CMWe are a nonprofit so there is always the challenge of securing funding. We do a lot with very little. I could only imagine what we could do with more resources. Beyond that, our new challenge is the the emergence of Netflix and Amazon in the industry.

Many of the films we want to premiere get picked up by Netflix or Amazon and are released online fairly quickly, not giving us and also the filmmakers the opportunity to showcase them on a big screen in front of a live audience and with the filmmakers in attendance. The model is changing. We don’t know how long this model will last but for the moment, it is disrupting the way film festivals function. We’re of course happy that filmmakers are able to sell their films to these platforms and be available to be seen by many people. We’ll have to see how it all evolves.

You are taking some much appreciated films be it photograph, Andhadhun, Ghode ko Jalebi.. Or the shorts! FOr THE LA audience who are fans, what value add are these screenings adding to their experience?

MD: The films you’ve listed all have different value to the audience. Our ANDHADHUN screening will give the audience a once-in-a-lifetime chance to see Tabu join us in person to discuss her career and highlight her work in this most recent film. PHOTOGRAPH marks a return to an Indian setting for Ritesh Batra after his worldwide hit THE LUNCHBOX, and will no doubt be a popular screening at our festival that allows for a joyous communal experience.

TAKING THE HORSE TO EAT JALEBIS, our shorts showcases and several other films like Aditya Sengupta’s beautiful JONAKI, or Ronny Sen’s amazing debut feature CAT STICKS, or Ronak Shah’s Los Angeles-set LOVE GOES THROUGH YOUR MIND, are the work of budding artists that may not get the same love and attention on the big screen outside of our festival.

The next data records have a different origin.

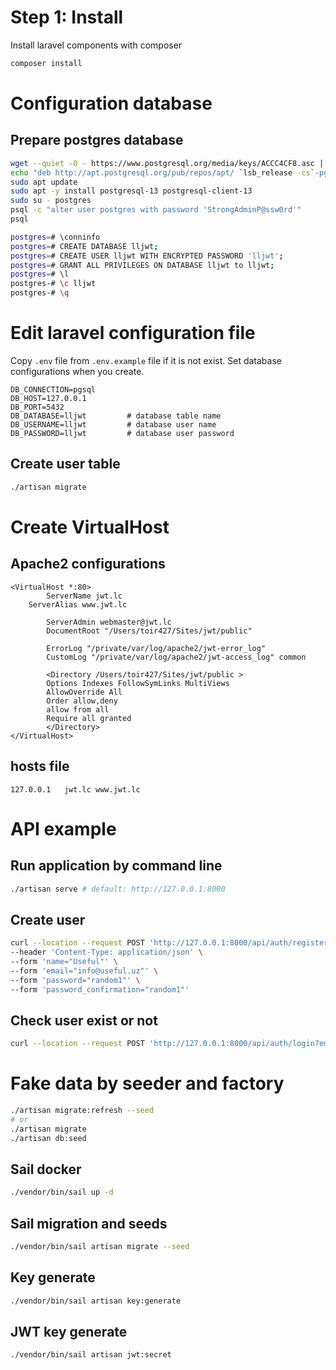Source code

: # Step 1: Install

Install laravel components with composer

```bash
composer install
```

# Configuration database

## Prepare postgres database

```bash
wget --quiet -O - https://www.postgresql.org/media/keys/ACCC4CF8.asc | sudo apt-key add -
echo "deb http://apt.postgresql.org/pub/repos/apt/ `lsb_release -cs`-pgdg main" |sudo tee  /etc/apt/sources.list.d/pgdg.list
sudo apt update
sudo apt -y install postgresql-13 postgresql-client-13
sudo su - postgres
psql -c "alter user postgres with password 'StrongAdminP@ssw0rd'"
psql

postgres=# \conninfo
postgres=# CREATE DATABASE lljwt;
postgres=# CREATE USER lljwt WITH ENCRYPTED PASSWORD 'lljwt';
postgres=# GRANT ALL PRIVILEGES ON DATABASE lljwt to lljwt;
postgres=# \l
postgres-# \c lljwt
postgres-# \q

```

# Edit laravel configuration file

Copy `.env` file from `.env.example` file if it is not exist. Set database configurations when you create.

```dotenv
DB_CONNECTION=pgsql
DB_HOST=127.0.0.1
DB_PORT=5432
DB_DATABASE=lljwt         # database table name
DB_USERNAME=lljwt         # database user name
DB_PASSWORD=lljwt         # database user password
```

## Create user table

```bash
./artisan migrate
```

# Create VirtualHost

## Apache2 configurations

```apacheconf
<VirtualHost *:80>
        ServerName jwt.lc
	ServerAlias www.jwt.lc

        ServerAdmin webmaster@jwt.lc
        DocumentRoot "/Users/toir427/Sites/jwt/public"

        ErrorLog "/private/var/log/apache2/jwt-error_log"
        CustomLog "/private/var/log/apache2/jwt-access_log" common

        <Directory /Users/toir427/Sites/jwt/public >
		Options Indexes FollowSymLinks MultiViews
		AllowOverride All
		Order allow,deny
		allow from all
		Require all granted
        </Directory>
</VirtualHost>
```

## hosts file

```
127.0.0.1	jwt.lc www.jwt.lc
```

# API example

## Run application by command line

```bash
./artisan serve # default: http://127.0.0.1:8000
```

## Create user

```bash
curl --location --request POST 'http://127.0.0.1:8000/api/auth/register' \
--header 'Content-Type: application/json' \
--form 'name="Useful"' \
--form 'email="info@useful.uz"' \
--form 'password="random1"' \
--form 'password_confirmation="random1"'
```

## Check user exist or not

```bash
curl --location --request POST 'http://127.0.0.1:8000/api/auth/login?email=info@useful.uz&password=random1'
```

# Fake data by seeder and factory

```bash
./artisan migrate:refresh --seed
# or
./artisan migrate
./artisan db:seed
```

## Sail docker

```bash
./vendor/bin/sail up -d
```

## Sail migration and seeds

```bash
./vendor/bin/sail artisan migrate --seed
```

## Key generate

```bash
./vendor/bin/sail artisan key:generate
```
## JWT key generate
```bash
./vendor/bin/sail artisan jwt:secret
```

It may be your only chance to see these marvellous films in theaters among an eager audience, and in most cases hear the filmmakers talk about their film, and that chance shouldn’t be passed up.

What’s different and new for you in 2019?

CM: We’ve selected a single screen, gorgeous theater for the Opening and Closing Gala presentations. It is in Beverly Hills where we will be for the first time. We’re excited to be in a theater that has a charm of Broadway or classic Indian single screen theater look and feel.

Furthermore, we’re going to be looking at the current landscape of Television and the representation of South Asian talent. An area where a lot of extremely talented voices from the Diaspora are working is in television, and we’ll be hosting a panel discussion among some of the most successful South Asian professionals working in that space, like director Meera Menon, Roshan Sethi, who created Fox’s The Resident, and actor Karan Soni, who stars alongside Daniel Radcliffe and Steve Buscemi in TBS’ Miracle Workers. This will be the ideal event for young professionals looking to start their own careers.

There’s a strong Vernacular lineup in 2019 with Chippa, JONAKI, Sweet Requiem ETC, how did you go about selecting those, was it the Directors, their festival association in the past or something else?

Some films, like JONAKI, are the work of IFFLA alumni whose films we always keep a close eye on. Others, like CHIPPA, are the feature debuts of directors who show a unique visual and storytelling sensibility that we think will play well with our audience.

The program is a combination of films we found on the festival circuit, and films that were submitted to us blindly. CHIPPA was a blind submission, as was our Los Angeles-based feature LOVE GOES THROUGH YOUR MIND. And our stellar shorts program is almost entirely films we found among the hundreds of submissions sent our way.